Not really. Chicken loves gluten too much to do something that crazy. However, chicken does have a downstairs neighbour this summer who can’t eat the stuff. I took my favourite dessert recipe and turned it on its glutenous head for Sandy, invading her newly acquired library of fun flours. And with the help of Didi’s rhubarb hacking skills, we borrowed nan’s (or is it mom’s) rhubarb meringue shortbread recipe and made a magic gluten-free, guilt-free (debatable) piece of heaven. However, those who have an aversion to butter, sugar and eggs, best look away now.
I don’t really know where this dessert came from…a friend of mom’s back in Labrador I think. We always had an abundance of rhubarb in our garden (stuff grows up there!) and never really knew what to do with it all. This will fix your rhubarb problem. A little too well. This is the only dessert I can eat for supper. And yes, sadly (or happily depending on your outlook), this has been done. A few times. If you like rhubarb, you’ll love it. Some people don’t like tart desserts (weirdos) so don’t make it for your mother-in-law if she’s one of them. And maybe don’t call her a weirdo.
We had a bag of fresh rhubarb in the fridge for a couple of weeks that disappeared. Off the face of the planet. Didi said she remembered cutting it up to put in the freezer. No rhubarb in the freezer. No doubt we’ll find it at the end of the summer behind the sofa or under someone’s bed, but in the meantime, I was in a panic because Sandy was coming up from the apartment downstairs to make this dessert and the star of the show was missing.

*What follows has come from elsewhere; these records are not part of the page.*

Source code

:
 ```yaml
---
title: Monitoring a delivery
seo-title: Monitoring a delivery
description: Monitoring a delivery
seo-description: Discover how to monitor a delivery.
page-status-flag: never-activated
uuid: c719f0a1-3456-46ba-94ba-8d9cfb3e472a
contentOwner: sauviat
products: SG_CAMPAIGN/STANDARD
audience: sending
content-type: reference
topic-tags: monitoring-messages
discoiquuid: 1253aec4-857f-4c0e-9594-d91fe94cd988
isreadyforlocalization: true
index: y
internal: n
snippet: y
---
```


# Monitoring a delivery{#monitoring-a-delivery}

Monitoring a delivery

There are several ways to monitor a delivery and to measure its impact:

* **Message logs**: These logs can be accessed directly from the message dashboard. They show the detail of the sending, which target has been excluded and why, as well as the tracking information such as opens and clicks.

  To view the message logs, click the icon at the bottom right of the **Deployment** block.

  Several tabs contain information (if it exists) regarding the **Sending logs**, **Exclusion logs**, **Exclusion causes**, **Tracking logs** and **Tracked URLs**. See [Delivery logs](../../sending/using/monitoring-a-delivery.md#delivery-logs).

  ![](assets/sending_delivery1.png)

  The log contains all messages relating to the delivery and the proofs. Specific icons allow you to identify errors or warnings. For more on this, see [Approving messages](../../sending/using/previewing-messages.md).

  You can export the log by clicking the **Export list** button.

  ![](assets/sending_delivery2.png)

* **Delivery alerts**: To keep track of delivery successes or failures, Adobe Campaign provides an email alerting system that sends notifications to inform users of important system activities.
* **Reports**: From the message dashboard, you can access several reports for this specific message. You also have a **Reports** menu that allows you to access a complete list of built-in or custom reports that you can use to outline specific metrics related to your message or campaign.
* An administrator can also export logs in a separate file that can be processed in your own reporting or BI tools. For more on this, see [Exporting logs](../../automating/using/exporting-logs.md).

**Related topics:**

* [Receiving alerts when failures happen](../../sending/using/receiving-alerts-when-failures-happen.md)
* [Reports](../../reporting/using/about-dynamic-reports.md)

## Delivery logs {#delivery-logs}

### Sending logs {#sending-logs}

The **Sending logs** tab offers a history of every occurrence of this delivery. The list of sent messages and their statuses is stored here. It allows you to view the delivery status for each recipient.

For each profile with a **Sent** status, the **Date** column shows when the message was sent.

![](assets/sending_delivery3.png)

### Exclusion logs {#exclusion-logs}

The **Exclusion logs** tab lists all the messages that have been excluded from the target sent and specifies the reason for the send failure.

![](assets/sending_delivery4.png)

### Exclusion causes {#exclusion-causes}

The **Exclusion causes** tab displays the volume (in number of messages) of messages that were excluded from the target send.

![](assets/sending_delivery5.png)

Didi said “There’s a patch of rhubarb at the cat pee house.”
“You know, that house I lived in down the road a few years ago, the one that smelled like cat pee. It has a huge patch of rhubarb in the front yard. No one lives there, it’s just going to go to waste. Let’s go.”
So we hopped in the car and drove to the cat pee house. I stood on the side of the road in my flip flops, on lookout while Didi hacked away at the rhubarb, a little too good with her knife if you ask me. It looked like she’d been to war in the jungle or something. I got a little freaked out when one of the fourteen year old ushers from the theatre biked down the road and said hello. I didn’t think he’d say anything about the rhubarb….I saw him sneaking a smoke behind the theatre last week, so it’s cool. I think we like, have an understanding. When we got home Didi said, “Give that rhubarb a good wash. A lot of slugs out there.” Gross. Like I wouldn’t wash rhubarb from a place called “the cat pee house.”
Gluten-Free Rhubarb Meringue Shortbread
(Original gluten-type ingredients in brackets)
2 tbsp sugar
1 cup Bob’s Red Mill gluten-free all purpose baking flour (1 cup regular flour)
1/2 cup butter
Blend together. Bake in a 9×9 pan at 350 degrees for 20 minutes, or until golden brown. If you’re using the gluten-free flour, it’ll be a little messy, like a batter, so spread it in the pan with a spoon (In the case of regular white flour, mix the ingredients together with your hands like you would a pastry, until it looks like little breadcrumbs…the shortbread will be crumbly, so press it firmly into the pan).
1/2 tsp cornstarch (2 tbsp flour)
1 1/2 cups sugar
3 cups chopped rhubarb
3 egg yolks
1/2 cup milk
Cook together and stir until rhubarb is tender and the mixture has thickened.
3 egg whites
6 tbsp sugar
1/2 tsp vanilla
Using a handmixer, whisk egg white mixture until stiff peaks form. Spread the rhubarb filling onto the baked crust, followed by the meringue, taking care not to mix the two together. Place in a 350 degree oven until meringue has puffed nicely and is a little golden, about 5 minutes or so. Broil for the last minute or two if you like, watching that the meringue doesn’t burn. I never took my eyes from the oven window, it can happen that fast…the first time I made this dessert ten years ago I ran to the bathroom while the meringue was on broil in the oven. Not pretty. But pretty burnt.
I was a little worried with the experiment, especially when I had to spread the shortcake like batter instead of pressing the crumbly bits down into the pan. But it turned out to be as good as the real thing, as good as the gluten. The shortbread bottom was crispier and saltier…nothing wrong with that. This could work with any number of gluten-free flours, I think. I might try rice flour next time. If anyone has any ideas, let me know? The beauty of this dessert is that it all gets put in a square pan and you get that pie feeling without having to worry about shaping anything into a gluten-free pie crust, a feat which I’m not yet brave enough to try. In the meantime, Sandy and I have been experimenting with recipes I’ve already blogged about. I’ve discovered that potato cakes (July 17th) work beautifully with brown rice flour and a teaspoon of baking powder. I’ve been making Nigel Slater’s raspberry ricotta pancakes (June 8th) religiously and wanted to make a gluten-free version for Sandy. She came up with a sorghum flour/arrowroot flour/potato starch/xanthan gum mixture that was so much like the real thing I want to write Nigel a letter. I have a few friends who can’t do gluten at all so I’m excited about tweaking my favourite recipes for them. With Sandy and her arsenal of flours downstairs, we’ll see what else we can come up with by the end of the summer.